Birbirimize ‘‘ahuno/kardeşim diye hitap ettiğimiz Uzman Psikiyatr Dr. Bülent Midyat’a ilk yaklaştığımda etrafı kavuran sıcağa rağmen, pozitif bir enerjiyle kuşatıldığımı ve bu enerjinin esintileriyle serinlediğimi hissettim.
Mardin-Midyat’ın sokaklarında beraber büyüdüğümüz, beraber koştuğumuz, beraber oynadığımız, beraber okuduğumuz çocukluk arkadaşımla, dostumla, kardeşimle, 30 yıldır yüz yüze gelememiştik. Görüşememiştik. O yad ellerde, Almanya’nın Frankfurt şehrinde kendi alanında hayata/insanlara hizmet ederek yaşamını sürdürmekteydi. Bense, gözümüzü açtığımız coğrafyanın kucağında, kendi alanımda hizmet etmekte ve yaşamakta idim.
Buluşmadan önce, kafamı kurcalayan bir sorunun cevabını merak ediyordum.
Süryani kültürünün sembolü Midyat’ın kucağında büyümüş ama farklı yerlerde yaşayan iki ayrı insanın düşünce dünyası nasıl şekillenmişti? Bu iki insan hayata, hakikate nasıl bakıyordu?

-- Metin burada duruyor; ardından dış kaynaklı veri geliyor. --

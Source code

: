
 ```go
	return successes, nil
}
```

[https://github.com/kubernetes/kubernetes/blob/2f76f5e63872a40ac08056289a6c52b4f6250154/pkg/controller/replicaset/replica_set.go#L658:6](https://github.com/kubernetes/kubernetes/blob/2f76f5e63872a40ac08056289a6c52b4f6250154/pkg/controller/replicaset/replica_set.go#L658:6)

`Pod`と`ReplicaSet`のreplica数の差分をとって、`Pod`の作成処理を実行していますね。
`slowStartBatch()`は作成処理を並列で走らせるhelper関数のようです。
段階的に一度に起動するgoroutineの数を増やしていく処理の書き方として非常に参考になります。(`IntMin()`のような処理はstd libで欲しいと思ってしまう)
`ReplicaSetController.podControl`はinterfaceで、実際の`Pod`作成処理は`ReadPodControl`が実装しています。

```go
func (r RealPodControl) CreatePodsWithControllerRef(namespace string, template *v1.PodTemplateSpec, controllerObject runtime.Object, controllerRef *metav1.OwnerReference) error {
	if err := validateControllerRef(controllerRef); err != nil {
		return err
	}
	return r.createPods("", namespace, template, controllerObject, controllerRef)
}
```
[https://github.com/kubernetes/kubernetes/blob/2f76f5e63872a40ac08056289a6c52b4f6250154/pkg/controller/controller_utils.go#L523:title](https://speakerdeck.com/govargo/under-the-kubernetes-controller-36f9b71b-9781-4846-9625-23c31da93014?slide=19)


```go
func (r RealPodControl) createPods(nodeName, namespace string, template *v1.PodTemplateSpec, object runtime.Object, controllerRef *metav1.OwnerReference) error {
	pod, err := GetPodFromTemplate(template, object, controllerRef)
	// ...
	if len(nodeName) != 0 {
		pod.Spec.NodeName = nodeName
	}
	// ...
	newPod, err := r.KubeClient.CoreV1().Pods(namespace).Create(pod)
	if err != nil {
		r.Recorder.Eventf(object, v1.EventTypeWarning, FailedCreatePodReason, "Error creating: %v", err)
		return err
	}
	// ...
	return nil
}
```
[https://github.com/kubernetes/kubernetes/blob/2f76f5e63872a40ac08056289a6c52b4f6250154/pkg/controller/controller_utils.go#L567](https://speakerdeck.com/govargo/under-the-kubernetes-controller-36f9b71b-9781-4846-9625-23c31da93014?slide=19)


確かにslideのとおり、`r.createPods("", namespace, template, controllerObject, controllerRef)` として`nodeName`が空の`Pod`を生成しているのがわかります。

Ben bunları düşünürken, Uruguaylı yazar Eduardo Galeano (1940-2015) şu cümlesi imdadıma yetişti. Der ki bu yazar: “Herkes kendi ışığıyla ışıldar. Hiçbir alev öbürüne benzemez. Büyük alevler vardır; küçük alevler, her renkten alev. Kimi insanların alevi öyle durağandır ki rüzgârda bile dalgalanmaz, kimi insanlarınsa havayı kıvılcıma boğan çılgın alevleri vardır. Kimi saçma alevler ne tutuşur ne de ışık serperler; kimileri de öyle bir canlılıkla yalazlanırlar ki onlara bakınca gözlerimiz kamaşır, yaklaşırsak üstümüze ateş̧ vurmuş̧ gibi parlarız...”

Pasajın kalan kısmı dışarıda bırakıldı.